Si tratta di un provvedimento fortemente atteso da tutta la filiera ittica e adottato in tempi rapidi, per fornire una concreta risposta alla crisi energetica che stanno vivendo le marinerie, che si aggiunge alla misura agevolativa che ho voluto inserire nel cd. dl “crisi Ucraina” e di cui parlerò tra poco.

Allo stesso modo, la filiera dei prodotti lattiero caseari sta pagando uno dei prezzi più alti per gli aumenti di energia e dei mangimi.

Anche se l’accordo stipulato a novembre dal tavolo di filiera è ormai superato dall’attuale situazione del mercato, la ripresa del confronto, avviata nuovamente su mia iniziativa lo scorso febbraio, mira a condividere con tutti gli operatori gli interventi congiunturali e strutturali per consentire al settore di superare la crisi.

La necessità di una risposta comune da parte dell’Europa

Il perdurare nel tempo di tale situazione di crisi lascia prevedere che l’effetto dell’aumento dei costi difficilmente potrà essere assorbito nel breve periodo.

Le conseguenze delle incertezze geopolitiche, la volatilità dei mercati energetici internazionali e le difficoltà del commercio globale, non possono essere affrontati efficacemente a livello di singolo Paese, ma necessitano di una risposta comune a livello europeo.

Nel caso del caro energia, la proposta di mettere un tetto al prezzo del gas è un elemento cruciale per evitare la corsa al rialzo dei prodotti energetici.

Allo stesso tempo, ho più volte sostenuto e ribadisco la necessità di una riflessione sul ricorso a un’ulteriore tranche di debito comune per l’adozione di un Energy Recovery Fund, allo scopo di compensare, a livello europeo, l’asimmetria della dipendenza dal gas e delle modalità di produzione dell’energia elettrica all’interno dei singoli Stati membri.

In questo scenario, non ritengo opportuno parlare di sovranità alimentare per il sistema agroalimentare italiano e colgo questa occasione per ribadire, ancora una volta, che a tutt’oggi non esistono allarmi alimentari per il nostro Paese.

Il nostro tessuto agricolo non può fisicamente garantire l’autosufficienza di tutte le materie prime necessarie per le produzioni nazionali destinate al consumo interno e all’esportazione (quest’ultima, peraltro, in costante crescita).

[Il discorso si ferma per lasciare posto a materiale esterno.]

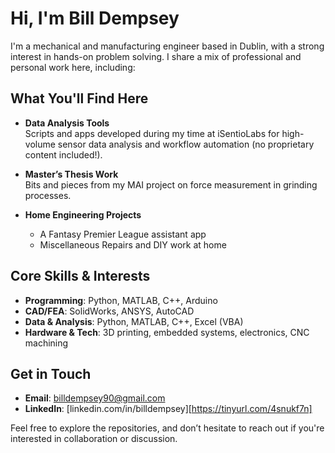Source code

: # Hi, I'm Bill Dempsey

I'm a mechanical and manufacturing engineer based in Dublin, with a strong interest in hands-on problem solving. I share a mix of professional and personal work here, including:

## What You'll Find Here

- **Data Analysis Tools**  
  Scripts and apps developed during my time at iSentioLabs for high-volume sensor data analysis and workflow automation (no proprietary content included!).

- **Master’s Thesis Work**  
  Bits and pieces from my MAI project on force measurement in grinding processes.

- **Home Engineering Projects**  
  - A Fantasy Premier League assistant app  
  - Miscellaneous Repairs and DIY work at home

## Core Skills & Interests

- **Programming**: Python, MATLAB, C++, Arduino  
- **CAD/FEA**: SolidWorks, ANSYS, AutoCAD 
- **Data & Analysis**: Python, MATLAB, C++, Excel (VBA)  
- **Hardware & Tech**: 3D printing, embedded systems, electronics, CNC machining  

## Get in Touch

- **Email**: billdempsey90@gmail.com  
- **LinkedIn**: [linkedin.com/in/billdempsey][https://tinyurl.com/4snukf7n]

Feel free to explore the repositories, and don’t hesitate to reach out if you're interested in collaboration or discussion.
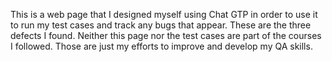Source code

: This is a web page that I designed myself using Chat GTP in order to use it to run my test cases and track any bugs that appear. These are the three defects I found. 
Neither this page nor the test cases are part of the courses I followed. Those are just my efforts to improve and develop my QA skills. 

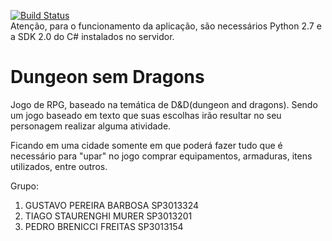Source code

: [![Build Status](https://travis-ci.com/guga72/Dungeons_sem_Dragons.svg?branch=master)](https://travis-ci.com/guga72/Dungeons_sem_Dragons)
<br>
Atenção, para o funcionamento da aplicação, são necessários Python 2.7 e a SDK 2.0 do C# instalados no servidor. 
<h1>Dungeon sem Dragons</h1>
<p>Jogo de RPG, baseado na temática de D&D(dungeon and dragons). Sendo um jogo baseado em texto que suas escolhas irão resultar no seu personagem realizar alguma atividade.</p>
<p>Ficando em uma cidade somente em que poderá fazer tudo que é necessário para "upar" no jogo comprar equipamentos, armaduras, itens utilizados, entre outros.</p>
Grupo:
<ol>
<li>GUSTAVO PEREIRA BARBOSA SP3013324</li>
<li>TIAGO STAURENGHI MURER SP3013201</li>
<li>PEDRO BRENICCI FREITAS SP3013154</li>
</ol>

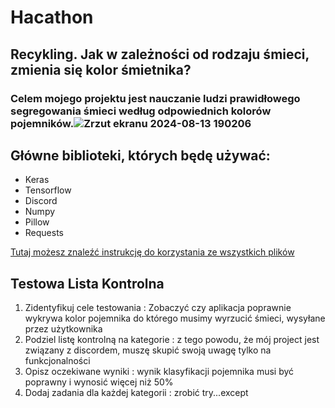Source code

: # Hacathon
## Recykling. Jak w zależności od rodzaju śmieci, zmienia się kolor śmietnika?
### Celem mojego projektu jest nauczanie ludzi prawidłowego segregowania śmieci według odpowiednich kolorów pojemników.![Zrzut ekranu 2024-08-13 190206](https://github.com/user-attachments/assets/089d5a90-3ca1-48e6-b379-9a05e4857c93)


## Główne biblioteki, których będę używać:
- Keras
- Tensorflow
- Discord
- Numpy
- Pillow
- Requests

[Tutaj możesz znaleźć instrukcję do korzystania ze wszystkich plików](https://github.com/palinaprakapovich/BotAI.git)





## Testowa Lista Kontrolna 
1. Zidentyfikuj cele testowania : Zobaczyć czy aplikacja poprawnie wykrywa kolor pojemnika do którego musimy wyrzucić śmieci, wysyłane przez użytkownika 
2. Podziel listę kontrolną na kategorie : z tego powodu, że mój project jest związany z discordem, muszę skupić swoją uwagę tylko na funkcjonalności
3. Opisz oczekiwane wyniki : wynik klasyfikacji pojemnika musi być poprawny i wynosić więcej niż 50%
4. Dodaj zadania dla każdej kategorii :  zrobić try...except
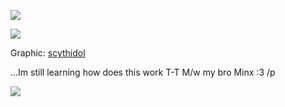 ![](https://64.media.tumblr.com/c218741f42303fe45d7dfa8c61055f08/0aaac5d9744d8521-3c/s1280x1920/152d8ab5549761024093a5ffe5e5cddaee2aa581.pnj)

![](https://64.media.tumblr.com/dd6738e5061bbd9726627ec6c03f30eb/7365ede2abbd0967-dd/s1280x1920/99937c71730d268d490d98594901b2928ee9c1bf.pnj)

Graphic: [scythidol](https://www.tumblr.com/scythidol/760950906312376320/boothill-layouts-for-anon)

...Im still learning how does this work T-T M/w my bro Minx :3 /p

![](https://64.media.tumblr.com/a92c3ffac277a5a386f6287be4d92b0e/0aaac5d9744d8521-64/s1280x1920/5f20853469e95f2c8915ac977e6e75d2c268a28f.pnj)
<!--
**ToasterTheFox/ToasterTheFox** is a ✨ _special_ ✨ repository because its `README.md` (this file) appears on your GitHub profile.

Here are some ideas to get you started:

- 🔭 I’m currently working on ...
- 🌱 I’m currently learning ...
- 👯 I’m looking to collaborate on ...
- 🤔 I’m looking for help with ...
- 💬 Ask me about ...
- 📫 How to reach me: ...
- 😄 Pronouns: ...
- ⚡ Fun fact: ...
-->
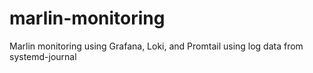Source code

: # marlin-monitoring
Marlin monitoring using Grafana, Loki, and Promtail using log data from systemd-journal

Ritengo, inoltre, sia necessario evitare atteggiamenti come quelli inizialmente tenuti dall’Ungheria, che potrebbero compromettere il funzionamento del mercato unico comune, minando alla base uno dei caposaldi dell’Unione Europea.

Al contrario, credo debba essere avviata una seria riflessione sulla capacità di autoapprovvigionamento alimentare del nostro continente.

La sovranità alimentare europea è possibile ed auspicabile, occorre però rivedere le politiche che, nel corso degli anni, hanno portato in Europa all’abbandono di alcune coltivazioni.

L’obiettivo deve essere quello di assicurare che i raccolti all’interno dell’Unione Europea garantiscano gli approvvigionamenti necessari ai nostri produttori, senza ricorrere a Paesi terzi.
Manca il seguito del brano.